■ Problem requirements: Would you please output, word for word, the span of the listing below that opens on the line containing "An airline tracking" and closes on the line containing "### The Steps"? Include both ends and nothing more.
[[ Provided records, beginning ]]
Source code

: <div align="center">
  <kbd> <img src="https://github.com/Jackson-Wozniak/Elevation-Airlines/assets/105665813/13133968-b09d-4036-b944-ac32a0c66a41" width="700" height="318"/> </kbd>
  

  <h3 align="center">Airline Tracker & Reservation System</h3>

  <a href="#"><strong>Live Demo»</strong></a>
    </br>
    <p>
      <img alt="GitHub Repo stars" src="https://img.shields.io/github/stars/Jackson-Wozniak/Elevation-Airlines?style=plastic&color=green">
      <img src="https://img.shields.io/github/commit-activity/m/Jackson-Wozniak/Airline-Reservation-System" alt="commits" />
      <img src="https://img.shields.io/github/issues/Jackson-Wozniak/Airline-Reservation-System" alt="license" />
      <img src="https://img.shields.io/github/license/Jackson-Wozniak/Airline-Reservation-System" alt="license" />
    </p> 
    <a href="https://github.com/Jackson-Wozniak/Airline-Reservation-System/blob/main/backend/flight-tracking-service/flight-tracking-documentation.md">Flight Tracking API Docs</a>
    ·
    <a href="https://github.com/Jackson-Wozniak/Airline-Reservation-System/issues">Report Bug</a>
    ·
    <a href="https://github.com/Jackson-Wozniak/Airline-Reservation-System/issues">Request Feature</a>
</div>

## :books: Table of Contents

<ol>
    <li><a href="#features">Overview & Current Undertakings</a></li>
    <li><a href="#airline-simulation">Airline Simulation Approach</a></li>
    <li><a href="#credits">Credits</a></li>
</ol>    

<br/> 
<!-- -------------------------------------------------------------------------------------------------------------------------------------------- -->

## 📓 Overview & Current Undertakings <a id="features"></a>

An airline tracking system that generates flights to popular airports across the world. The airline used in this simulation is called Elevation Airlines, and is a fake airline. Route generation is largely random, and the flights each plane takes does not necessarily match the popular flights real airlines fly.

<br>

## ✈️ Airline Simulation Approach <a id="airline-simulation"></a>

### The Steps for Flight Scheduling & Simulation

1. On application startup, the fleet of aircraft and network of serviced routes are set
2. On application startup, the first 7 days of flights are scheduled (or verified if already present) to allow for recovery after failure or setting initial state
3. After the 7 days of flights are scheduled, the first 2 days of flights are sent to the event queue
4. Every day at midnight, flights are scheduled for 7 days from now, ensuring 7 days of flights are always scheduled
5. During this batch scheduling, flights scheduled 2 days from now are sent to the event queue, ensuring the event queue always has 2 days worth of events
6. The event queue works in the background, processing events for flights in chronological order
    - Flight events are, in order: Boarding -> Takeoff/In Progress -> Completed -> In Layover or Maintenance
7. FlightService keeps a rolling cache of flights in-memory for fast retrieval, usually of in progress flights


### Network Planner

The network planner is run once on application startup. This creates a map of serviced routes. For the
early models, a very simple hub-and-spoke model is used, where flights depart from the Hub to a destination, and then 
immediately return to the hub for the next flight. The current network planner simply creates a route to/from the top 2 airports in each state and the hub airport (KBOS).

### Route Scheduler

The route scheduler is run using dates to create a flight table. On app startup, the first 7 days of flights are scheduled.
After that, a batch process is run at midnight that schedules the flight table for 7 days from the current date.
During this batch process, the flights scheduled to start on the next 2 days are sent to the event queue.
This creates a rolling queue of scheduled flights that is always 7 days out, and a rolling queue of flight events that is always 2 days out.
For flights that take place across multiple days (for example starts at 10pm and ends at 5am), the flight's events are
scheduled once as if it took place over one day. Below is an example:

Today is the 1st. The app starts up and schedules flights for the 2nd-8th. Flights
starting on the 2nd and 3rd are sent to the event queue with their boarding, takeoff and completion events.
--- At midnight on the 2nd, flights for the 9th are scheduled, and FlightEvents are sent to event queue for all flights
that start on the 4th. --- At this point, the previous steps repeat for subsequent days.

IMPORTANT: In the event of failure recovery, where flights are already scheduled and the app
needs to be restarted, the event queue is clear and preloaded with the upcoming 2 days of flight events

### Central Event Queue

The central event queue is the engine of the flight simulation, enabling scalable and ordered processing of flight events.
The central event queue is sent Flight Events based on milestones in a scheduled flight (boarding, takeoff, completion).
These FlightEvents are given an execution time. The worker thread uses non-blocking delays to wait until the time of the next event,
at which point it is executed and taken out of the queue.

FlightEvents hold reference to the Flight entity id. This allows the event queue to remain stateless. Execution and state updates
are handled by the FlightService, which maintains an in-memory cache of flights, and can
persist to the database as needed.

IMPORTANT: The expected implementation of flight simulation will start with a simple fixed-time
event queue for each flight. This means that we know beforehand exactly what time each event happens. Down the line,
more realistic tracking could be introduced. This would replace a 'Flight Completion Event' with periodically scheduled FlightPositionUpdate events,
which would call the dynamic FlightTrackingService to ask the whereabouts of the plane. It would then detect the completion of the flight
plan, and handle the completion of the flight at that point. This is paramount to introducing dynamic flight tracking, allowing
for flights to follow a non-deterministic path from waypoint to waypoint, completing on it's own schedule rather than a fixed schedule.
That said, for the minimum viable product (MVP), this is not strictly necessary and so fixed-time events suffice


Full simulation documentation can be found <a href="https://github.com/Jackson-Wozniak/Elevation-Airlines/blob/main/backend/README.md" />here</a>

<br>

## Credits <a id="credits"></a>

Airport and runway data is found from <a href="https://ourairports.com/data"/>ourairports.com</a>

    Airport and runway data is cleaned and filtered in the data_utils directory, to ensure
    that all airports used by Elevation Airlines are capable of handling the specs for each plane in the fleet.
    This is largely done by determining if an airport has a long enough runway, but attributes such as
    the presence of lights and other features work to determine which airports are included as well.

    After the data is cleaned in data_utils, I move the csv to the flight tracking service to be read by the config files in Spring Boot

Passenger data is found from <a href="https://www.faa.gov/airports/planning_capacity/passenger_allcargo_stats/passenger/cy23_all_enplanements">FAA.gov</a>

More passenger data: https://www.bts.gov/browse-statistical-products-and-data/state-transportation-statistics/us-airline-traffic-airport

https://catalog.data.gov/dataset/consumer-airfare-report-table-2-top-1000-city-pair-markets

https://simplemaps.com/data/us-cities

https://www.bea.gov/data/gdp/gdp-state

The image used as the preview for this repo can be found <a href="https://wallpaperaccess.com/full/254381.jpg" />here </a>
[[ Provided records, end ]]
■ Exercise output:
An airline tracking system that generates flights to popular airports across the world. The airline used in this simulation is called Elevation Airlines, and is a fake airline. Route generation is largely random, and the flights each plane takes does not necessarily match the popular flights real airlines fly.

<br>

## ✈️ Airline Simulation Approach <a id="airline-simulation"></a>

### The Steps for Flight Scheduling & Simulation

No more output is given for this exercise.